(GIVEN RECORDS Opens)

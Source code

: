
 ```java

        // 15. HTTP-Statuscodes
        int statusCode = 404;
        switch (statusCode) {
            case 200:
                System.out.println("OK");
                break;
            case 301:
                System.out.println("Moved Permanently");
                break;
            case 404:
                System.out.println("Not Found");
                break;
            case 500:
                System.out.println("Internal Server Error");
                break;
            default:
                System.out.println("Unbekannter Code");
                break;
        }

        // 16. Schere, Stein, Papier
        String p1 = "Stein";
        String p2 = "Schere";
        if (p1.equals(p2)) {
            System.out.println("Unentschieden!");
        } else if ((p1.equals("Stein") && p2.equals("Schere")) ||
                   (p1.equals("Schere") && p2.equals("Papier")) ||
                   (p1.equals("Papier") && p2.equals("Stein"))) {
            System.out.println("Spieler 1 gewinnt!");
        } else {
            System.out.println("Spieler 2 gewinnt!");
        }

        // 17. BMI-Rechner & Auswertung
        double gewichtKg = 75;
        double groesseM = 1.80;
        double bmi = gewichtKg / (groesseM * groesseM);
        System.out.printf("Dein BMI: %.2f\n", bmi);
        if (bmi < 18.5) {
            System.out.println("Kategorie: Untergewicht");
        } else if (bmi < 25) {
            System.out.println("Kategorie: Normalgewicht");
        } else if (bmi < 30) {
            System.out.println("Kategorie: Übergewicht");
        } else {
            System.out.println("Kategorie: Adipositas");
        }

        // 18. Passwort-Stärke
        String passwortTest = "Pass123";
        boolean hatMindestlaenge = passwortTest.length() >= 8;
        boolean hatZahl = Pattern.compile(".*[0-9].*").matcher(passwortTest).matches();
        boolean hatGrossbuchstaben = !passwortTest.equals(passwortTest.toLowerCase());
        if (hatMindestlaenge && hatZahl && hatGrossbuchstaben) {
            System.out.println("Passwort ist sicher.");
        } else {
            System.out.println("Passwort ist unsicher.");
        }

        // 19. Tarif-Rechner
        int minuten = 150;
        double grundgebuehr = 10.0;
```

(GIVEN RECORDS Closes)
(GIVEN RECORDS Opens)

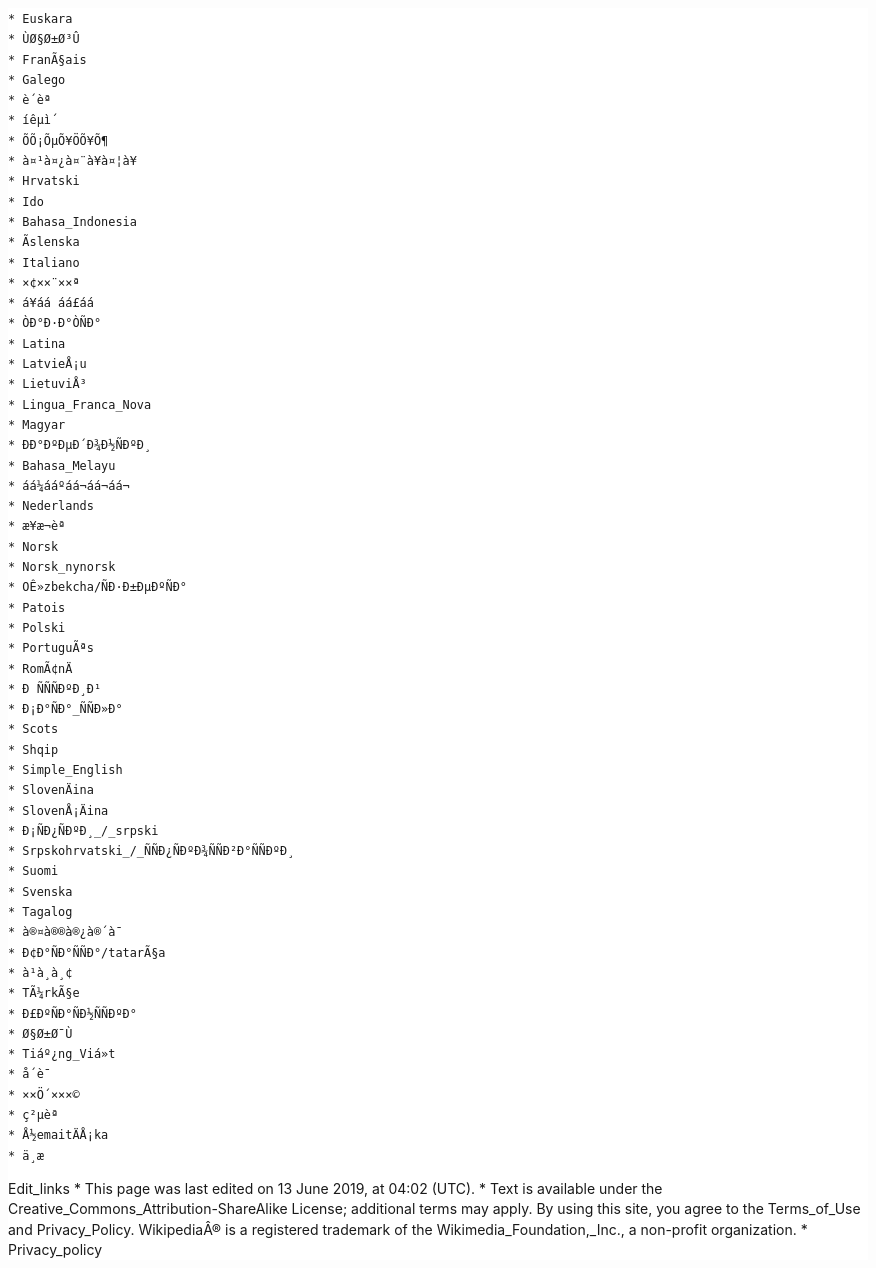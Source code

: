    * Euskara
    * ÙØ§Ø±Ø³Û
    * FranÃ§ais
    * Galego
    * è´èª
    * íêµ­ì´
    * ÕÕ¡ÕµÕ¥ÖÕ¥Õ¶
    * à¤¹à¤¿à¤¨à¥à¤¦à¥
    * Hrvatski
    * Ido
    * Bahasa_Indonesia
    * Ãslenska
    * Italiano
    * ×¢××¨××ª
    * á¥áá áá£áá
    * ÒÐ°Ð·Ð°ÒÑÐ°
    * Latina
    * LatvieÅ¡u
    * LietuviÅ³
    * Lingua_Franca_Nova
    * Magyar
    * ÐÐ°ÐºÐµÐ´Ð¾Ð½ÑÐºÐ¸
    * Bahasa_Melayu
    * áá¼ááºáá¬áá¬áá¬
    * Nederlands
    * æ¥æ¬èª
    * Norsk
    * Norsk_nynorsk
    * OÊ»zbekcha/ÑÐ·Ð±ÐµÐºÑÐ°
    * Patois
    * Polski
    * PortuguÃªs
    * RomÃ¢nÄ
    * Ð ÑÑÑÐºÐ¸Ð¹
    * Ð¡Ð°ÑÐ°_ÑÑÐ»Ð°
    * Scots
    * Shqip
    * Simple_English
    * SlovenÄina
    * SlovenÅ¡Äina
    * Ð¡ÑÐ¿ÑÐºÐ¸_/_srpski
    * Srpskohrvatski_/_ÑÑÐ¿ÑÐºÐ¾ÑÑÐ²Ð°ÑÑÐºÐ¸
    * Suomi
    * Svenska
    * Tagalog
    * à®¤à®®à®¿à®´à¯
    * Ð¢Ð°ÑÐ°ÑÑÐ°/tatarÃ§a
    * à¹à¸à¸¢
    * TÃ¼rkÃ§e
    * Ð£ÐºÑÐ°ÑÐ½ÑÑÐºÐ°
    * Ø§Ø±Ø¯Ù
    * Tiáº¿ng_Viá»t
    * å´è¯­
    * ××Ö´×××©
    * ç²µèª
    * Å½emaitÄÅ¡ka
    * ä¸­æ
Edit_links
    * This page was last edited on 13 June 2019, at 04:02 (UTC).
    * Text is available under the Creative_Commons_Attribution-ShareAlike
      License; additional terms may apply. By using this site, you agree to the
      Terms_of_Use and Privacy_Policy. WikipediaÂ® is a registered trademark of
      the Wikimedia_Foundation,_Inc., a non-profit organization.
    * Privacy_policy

(GIVEN RECORDS Closes)

**INSTRUCTIONS TO FOLLOW:** Please count the lines in the records that contain "gewinnt" and reply with the count alone.

**EXERCISE RESPONSE:** 2